Well over 80% of the students go on to post-secondary education. T.C. has one of the most diverse student bodies in America with students from over 84 countries, speaking 56+ languages in its halls and classrooms.
In 1959, five years after the Brown vs. Board of Education Supreme Court ruling that separate but equal schooling is inherently unequal and unconstitutional, Alexandria formally desegregated its public school system. But, inequities in the diversity of neighborhood populations caused the school system to slowly migrate toward racial imbalance.
In 1971, the Supreme Court ruling on the Swann vs. Charlotte-Mecklenburg Board of Education case legitimized busing as a method to achieve desegregation. Alexandria adopted the K6-2-2-2 Plan (Kindergarten through sixth grade at one school, two years in middle school, two years in Junior High School and two years in Senior High School) to bring racial and economic balance to its school system.
Two High Schools, George Washington (GW) and Francis Hammond (FH) were changed to Junior High Schools and T.C. Williams High School (TCW) became the Senior High School. All the city’s freshman and sophomores were divided between GW and FH, all the juniors and seniors attended TCW.
This dramatic, sudden change caused a lot of tension and apprehension. As the only three high schools in the City, there had been strong rivalries and competition between the schools for the city and district championships at all levels of academic and athletic competition.
One of the strongest, bitterest rivalries was in football. As luck would have it, football, the ultimate team sport, would be the first big test of success or failure for the new system. Little did the football team know that they would set the tone for the entire community in a time of tension, conflict, and mistrust.
Under tough, uncompromising leadership the players developed a strong bond as a team through a common suffering which stripped away any prejudices based on race, economic status, or cultural beliefs.
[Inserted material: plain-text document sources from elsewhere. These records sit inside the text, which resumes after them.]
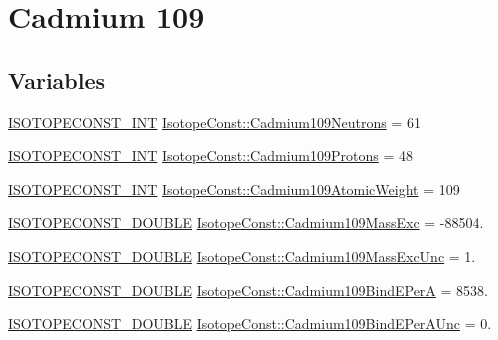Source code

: \hypertarget{group___isotope_const-_cadmium-_cd109}{}\section{Cadmium 109}
\label{group___isotope_const-_cadmium-_cd109}
\subsection*{Variables}
\begin{DoxyCompactItemize}
\item 
\mbox{\hyperlink{group___isotope_const-_macros_ga5f18360b3e99483a35c32d789e62621c}{I\+S\+O\+T\+O\+P\+E\+C\+O\+N\+S\+T\+\_\+\+I\+NT}} \mbox{\hyperlink{group___isotope_const-_cadmium-_cd109_ga454cd6fe4c7e9c012d7ee8e01e043310}{Isotope\+Const\+::\+Cadmium109\+Neutrons}} = 61
\item 
\mbox{\hyperlink{group___isotope_const-_macros_ga5f18360b3e99483a35c32d789e62621c}{I\+S\+O\+T\+O\+P\+E\+C\+O\+N\+S\+T\+\_\+\+I\+NT}} \mbox{\hyperlink{group___isotope_const-_cadmium-_cd109_ga17ad24b119b70aefd0c6960978c1ccca}{Isotope\+Const\+::\+Cadmium109\+Protons}} = 48
\item 
\mbox{\hyperlink{group___isotope_const-_macros_ga5f18360b3e99483a35c32d789e62621c}{I\+S\+O\+T\+O\+P\+E\+C\+O\+N\+S\+T\+\_\+\+I\+NT}} \mbox{\hyperlink{group___isotope_const-_cadmium-_cd109_gaa906cb9d97bae70d9074ebf53c1bbe5a}{Isotope\+Const\+::\+Cadmium109\+Atomic\+Weight}} = 109
\item 
\mbox{\hyperlink{group___isotope_const-_macros_ga8f45a7272ce02c0b4c65c44636ed719a}{I\+S\+O\+T\+O\+P\+E\+C\+O\+N\+S\+T\+\_\+\+D\+O\+U\+B\+LE}} \mbox{\hyperlink{group___isotope_const-_cadmium-_cd109_ga7372c9a80e33a6d467d3018009fa2d01}{Isotope\+Const\+::\+Cadmium109\+Mass\+Exc}} = -\/88504.
\item 
\mbox{\hyperlink{group___isotope_const-_macros_ga8f45a7272ce02c0b4c65c44636ed719a}{I\+S\+O\+T\+O\+P\+E\+C\+O\+N\+S\+T\+\_\+\+D\+O\+U\+B\+LE}} \mbox{\hyperlink{group___isotope_const-_cadmium-_cd109_gafd7232696236eeddde4285c5b6ab2d49}{Isotope\+Const\+::\+Cadmium109\+Mass\+Exc\+Unc}} = 1.
\item 
\mbox{\hyperlink{group___isotope_const-_macros_ga8f45a7272ce02c0b4c65c44636ed719a}{I\+S\+O\+T\+O\+P\+E\+C\+O\+N\+S\+T\+\_\+\+D\+O\+U\+B\+LE}} \mbox{\hyperlink{group___isotope_const-_cadmium-_cd109_ga19df11d9b99767d694f81a4b285cf981}{Isotope\+Const\+::\+Cadmium109\+Bind\+E\+PerA}} = 8538.
\item 
\mbox{\hyperlink{group___isotope_const-_macros_ga8f45a7272ce02c0b4c65c44636ed719a}{I\+S\+O\+T\+O\+P\+E\+C\+O\+N\+S\+T\+\_\+\+D\+O\+U\+B\+LE}} \mbox{\hyperlink{group___isotope_const-_cadmium-_cd109_ga431444f25cb6c25db6187356eddb0842}{Isotope\+Const\+::\+Cadmium109\+Bind\+E\+Per\+A\+Unc}} = 0.

\end{DoxyCompactItemize}
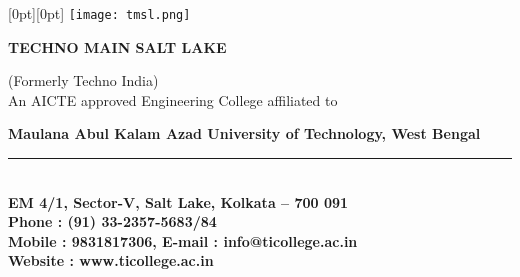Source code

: \thispagestyle{empty}

\begin{adjustwidth}{-0.7cm}{-0.7cm}

\vspace*{-2cm}

\noindent
\begin{minipage}[t]{0.15\textwidth}
    \raisebox{-0.72cm}[0pt][0pt]{%
      \texttt{[image: tmsl.png]}%
    }
\end{minipage}%
\hfill
\begin{minipage}{0.89\textwidth}
  \raggedleft
  {\Huge\bfseries\textcolor{blue!50!black}{TECHNO MAIN SALT LAKE}}\\[0.08em]
  {\fontsize{9.25}{11}\selectfont
  {\selectfont(Formerly Techno India)} \\[0.07em]
  {\fontsize{9.25}{11}\selectfont
    {\selectfont An AICTE approved Engineering College affiliated to} \\[0.07em]
  }
  
  {\fontsize{9.25}{11}\selectfont
    {\selectfont \textbf{Maulana Abul Kalam Azad University of Technology, West Bengal}}
    \\
  }
  
  }
  
  \vspace{-0.7em}
  \textcolor{red!50!black}{\rule{\linewidth}{0.5mm}}
  \\[0.05em]
  {\footnotesize
    \textbf{{\selectfont EM 4/1, Sector-V, Salt Lake, Kolkata – 700 091}} \\[0.07em]
    \textbf{{\selectfont Phone : (91) 33-2357-5683/84}} \\[0.08em]
    \textbf{{\selectfont Mobile : 9831817306, E-mail : info@ticollege.ac.in}} \\[0.07em]
    \noindent\hspace*{\fill}\textbf{{\selectfont Website : www.ticollege.ac.in}} \\[0.07em]
  }
\end{minipage}

\end{adjustwidth}




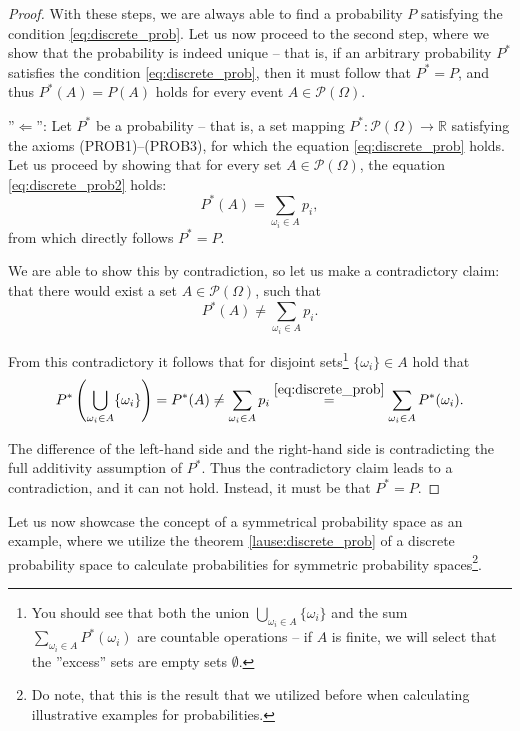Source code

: \documentclass[12pt,a4paper,leqno]{report}
\newcommand{\R}{\mathbb{R}}
\theoremstyle{plain}
\theoremstyle{definition}
\begin{document}
\begin{proof}
With these steps, we are always able to find a probability $P$ satisfying the condition \ref{eq:discrete_prob}. Let us now proceed to the second step, where we show that the probability is indeed unique -- that is, if an arbitrary probability $P^*$ satisfies the condition \ref{eq:discrete_prob}, then it must follow that $P^* = P$, and thus $P^*(A) = P(A)$ holds for every event $A \in \mathcal{P}(\Omega)$.

\bigskip

''$\Leftarrow$'': Let $P^*$ be a probability -- that is, a set mapping $P^*:\mathcal{P}(\Omega) \rightarrow \R$ satisfying the axioms (PROB1)--(PROB3), for which the equation \ref{eq:discrete_prob} holds. Let us proceed by showing that for every set $A \in \mathcal{P}(\Omega)$, the equation \ref{eq:discrete_prob2} holds: 
\[
P^*(A) = \sum_{\omega_i \in A} p_i,
\]
from which directly follows $P^*=P$.

\bigskip

We are able to show this by contradiction, so let us make a contradictory claim: that there would exist a set $A \in \mathcal{P}(\Omega)$, such that
 \[
P^*(A) \neq \sum_{\omega_i \in A} p_i.
\]

From this contradictory it follows that for disjoint sets\footnote{You should see that both the union $\bigcup_{\omega_i \in A} \{\omega_i\}$ and the sum $\sum_{\omega_i \in A} P^*(\omega_i)$ are countable operations -- if $A$ is finite, we will select that the ''excess'' sets are empty sets $\emptyset$.} $\{\omega_i\} \in A$ hold that
\[
P^*\left(\bigcup_{\omega_i \in A} \{\omega_i\} \right) = P^*(A) \neq \sum_{\omega_i \in A} p_i \overset{\ref{eq:discrete_prob}}{=} \sum_{\omega_i \in A} P^*(\omega_i).
\]

The difference of the left-hand side and the right-hand side is contradicting the full additivity assumption of $P^*$. Thus the contradictory claim leads to a contradiction, and it can not hold. Instead, it must be that $P^* = P$. 
\end{proof}

Let us now showcase the concept of a symmetrical probability space as an example, where we utilize the theorem \ref{lause:discrete_prob} of a discrete probability space to calculate probabilities for symmetric probability spaces\footnote{Do note, that this is the result that we utilized before when calculating illustrative examples for probabilities.}.
\end{document}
Their success and dominance on the field began to influence the rest of the school and the community. The community began to feel a bond on to itself, that together they could get through those turbulent times and make Alexandria a better place to live. The success of that team and the sense of community they helped foster are still subjects of discussion within the city today.
In September of 2000, the players, coaches, and cheerleaders of this Championship team formed the '71 Original Titans Foundation. The Foundation is a nonprofit organization dedicated to helping high school students pursue post-secondary education.
As a Named Scholarship of the Scholarship Fund of Alexandria, the Foundation provides educational support to eligible seniors from T.C. Williams High School in the form of a renewable grant for four years. The first scholarship was awarded to a Senior from T.C. Williams High School’s class of 2002.